I started writing down flavors I wanted to utilize:

Citrus
Prosciutto
Tarragon
Cream
Mushroom
Garlic

I wanted the panna cotta to be pea and pea only, so the rest of the flavors would have to come into play as garnishes.

My idea forked into two directions- an earthy amuse with crispy prosciutto and a mushroom crema or a bright amuse with citrus marinated crab and a tarragon foam. I bounced the ideas off a handful of people at work, almost everyone agreeing that if the amuse was going to change for the better, it had to be bright.

So the idea was set:

Pea Panna Cotta, Citrus Marinated Crab and Tarragon Foam.

And once it was set…it was never the same. Since this project started during the first few days of April, it has been tweaked every single day, and March is just around the corner. At one point in my pea-driven delirium I even started to sprout peas in a perforated half hotel-pan on a shelf in pastry…I take off my apron at work and peas fall out. I started out not knowing how to make any sort of foam and now I’ve memorized the ratios for using VersaWhip and Xanthan to hold a steady foam and shaken the ISI gun around the kitchen one too many times.

The first two were created at home with frozen peas. I took one, brought it to work and had my sous chef Ben try it. When he liked it, I handed it to Chef. Chef liked it too and offered a few suggestions and gave me the go-ahead to start working on it. In pursuit of the perfect texture, I took 4 different sous chef’s ideas and made panna cotta 6 different ways and let them set during service one night. After work, a few of the cooks sampled each one and we finally landed on the two we liked most for the texture, flavor and color. The first was a technique offered by our newest sous chef who comes from The Modern.


He makes panna cotta by juicing whatever it is for the base. The other one we liked was a simple method the pastry sous chef offered up from the way they used to make sweet pea ice cream at Jean-George. The overall favorite texture came from juicing peas.







The next step was presenting the product to the chefs. Again. And Again. And Again…and then a few more times. My month went something like this:

Crab is too expensive.


What’s in the mixture?

Let’s make it vegetarian.
Tarragon foam is weird…Why not basil foam?
How’d you make this?No herb foam…how about lemon?
This tastes like Mr. Clean.
I can’t picture it all together….let me try it with the panna cotta…tomorrow.
Ricotta foam? I thought I said lemon.
This is nice. More sugar.
Try citric acid.



How’d you make this?
This one’s good. I really like this but what's in the pea salad?
Pickled ramps are too strong to start a meal.
I like this. It’s good…It’s light. I like this. How did you make everything? How many peas does it take to get this amount? Let’s run with this.Wait, I don’t really like the texture of this panna cotta.
Do you know what a sformato is?
Beware of Lactards…Don’t use cream.
Let’s make it totally vegan. Have you ever worked with agar agar?
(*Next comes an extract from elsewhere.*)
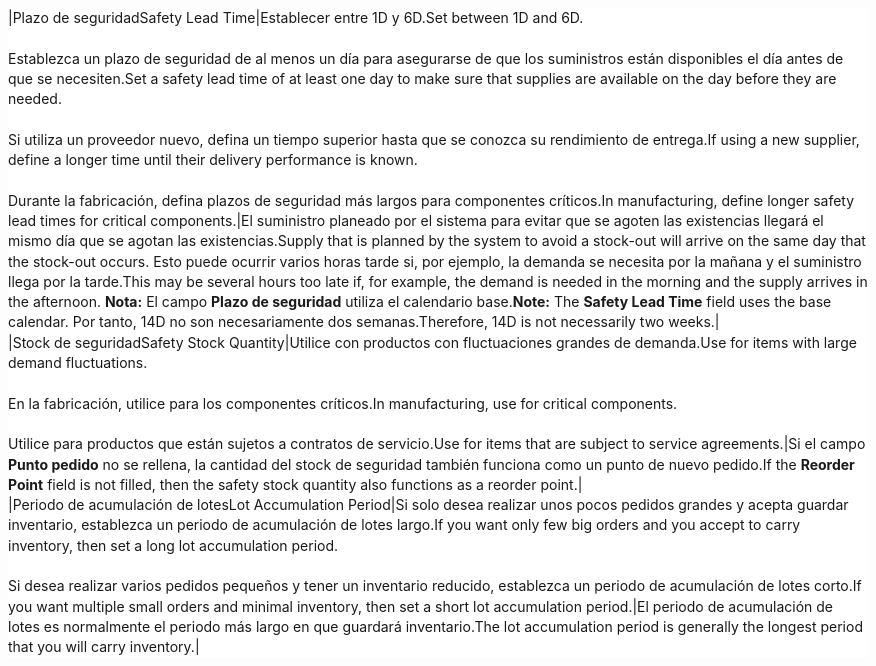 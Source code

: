 |<span data-ttu-id="cf4d3-132">Plazo de seguridad</span><span class="sxs-lookup"><span data-stu-id="cf4d3-132">Safety Lead Time</span></span>|<span data-ttu-id="cf4d3-133">Establecer entre 1D y 6D.</span><span class="sxs-lookup"><span data-stu-id="cf4d3-133">Set between 1D and 6D.</span></span><br /><br /> <span data-ttu-id="cf4d3-134">Establezca un plazo de seguridad de al menos un día para asegurarse de que los suministros están disponibles el día antes de que se necesiten.</span><span class="sxs-lookup"><span data-stu-id="cf4d3-134">Set a safety lead time of at least one day to make sure that supplies are available on the day before they are needed.</span></span><br /><br /> <span data-ttu-id="cf4d3-135">Si utiliza un proveedor nuevo, defina un tiempo superior hasta que se conozca su rendimiento de entrega.</span><span class="sxs-lookup"><span data-stu-id="cf4d3-135">If using a new supplier, define a longer time until their delivery performance is known.</span></span><br /><br /> <span data-ttu-id="cf4d3-136">Durante la fabricación, defina plazos de seguridad más largos para componentes críticos.</span><span class="sxs-lookup"><span data-stu-id="cf4d3-136">In manufacturing, define longer safety lead times for critical components.</span></span>|<span data-ttu-id="cf4d3-137">El suministro planeado por el sistema para evitar que se agoten las existencias llegará el mismo día que se agotan las existencias.</span><span class="sxs-lookup"><span data-stu-id="cf4d3-137">Supply that is planned by the system to avoid a stock-out will arrive on the same day that the stock-out occurs.</span></span> <span data-ttu-id="cf4d3-138">Esto puede ocurrir varios horas tarde si, por ejemplo, la demanda se necesita por la mañana y el suministro llega por la tarde.</span><span class="sxs-lookup"><span data-stu-id="cf4d3-138">This may be several hours too late if, for example, the demand is needed in the morning and the supply arrives in the afternoon.</span></span> <span data-ttu-id="cf4d3-139">**Nota:** El campo **Plazo de seguridad** utiliza el calendario base.</span><span class="sxs-lookup"><span data-stu-id="cf4d3-139">**Note:**  The **Safety Lead Time** field uses the base calendar.</span></span> <span data-ttu-id="cf4d3-140">Por tanto, 14D no son necesariamente dos semanas.</span><span class="sxs-lookup"><span data-stu-id="cf4d3-140">Therefore, 14D is not necessarily two weeks.</span></span>|  
|<span data-ttu-id="cf4d3-141">Stock de seguridad</span><span class="sxs-lookup"><span data-stu-id="cf4d3-141">Safety Stock Quantity</span></span>|<span data-ttu-id="cf4d3-142">Utilice con productos con fluctuaciones grandes de demanda.</span><span class="sxs-lookup"><span data-stu-id="cf4d3-142">Use for items with large demand fluctuations.</span></span><br /><br /> <span data-ttu-id="cf4d3-143">En la fabricación, utilice para los componentes críticos.</span><span class="sxs-lookup"><span data-stu-id="cf4d3-143">In manufacturing, use for critical components.</span></span><br /><br /> <span data-ttu-id="cf4d3-144">Utilice para productos que están sujetos a contratos de servicio.</span><span class="sxs-lookup"><span data-stu-id="cf4d3-144">Use for items that are subject to service agreements.</span></span>|<span data-ttu-id="cf4d3-145">Si el campo **Punto pedido** no se rellena, la cantidad del stock de seguridad también funciona como un punto de nuevo pedido.</span><span class="sxs-lookup"><span data-stu-id="cf4d3-145">If the **Reorder Point** field is not filled, then the safety stock quantity also functions as a reorder point.</span></span>|  
|<span data-ttu-id="cf4d3-146">Periodo de acumulación de lotes</span><span class="sxs-lookup"><span data-stu-id="cf4d3-146">Lot Accumulation Period</span></span>|<span data-ttu-id="cf4d3-147">Si solo desea realizar unos pocos pedidos grandes y acepta guardar inventario, establezca un periodo de acumulación de lotes largo.</span><span class="sxs-lookup"><span data-stu-id="cf4d3-147">If you want only few big orders and you accept to carry inventory, then set a long lot accumulation period.</span></span><br /><br /> <span data-ttu-id="cf4d3-148">Si desea realizar varios pedidos pequeños y tener un inventario reducido, establezca un periodo de acumulación de lotes corto.</span><span class="sxs-lookup"><span data-stu-id="cf4d3-148">If you want multiple small orders and minimal inventory, then set a short lot accumulation period.</span></span>|<span data-ttu-id="cf4d3-149">El periodo de acumulación de lotes es normalmente el periodo más largo en que guardará inventario.</span><span class="sxs-lookup"><span data-stu-id="cf4d3-149">The lot accumulation period is generally the longest period that you will carry inventory.</span></span>|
Here I am in the pea hell that I created. All I think about is my 840 g of base set with 3 sheets of gelatin and how I can manipulate those two things to come up with something different. Running? Thinkin about peas. Reading? Thinkin about peas. Sleeping? PEAS. A tiny little shot glass filled with ¾ of an inch of spring pea delight is consuming my life. But the end is near.

Pea Panna Cotta with a spring pea salad, preserved lemon, and lemon foam has been approved and will be served to well over 300 patrons tomorrow. Hundreds of people every night will begin their meal with something I created. Every little shot glass will be filled with the countless hours I spent eating peas, sampling pea puree and measuring out 2.6 g of Versa Whip and .4 g of Xanthan every day for a month.

In a place where I was concerned about being a cog in the wheel of a machine that is this restaurant- I’ve been fully encouraged to explore my idea, coached into a more solid dish and pushed to get it out in the dining room.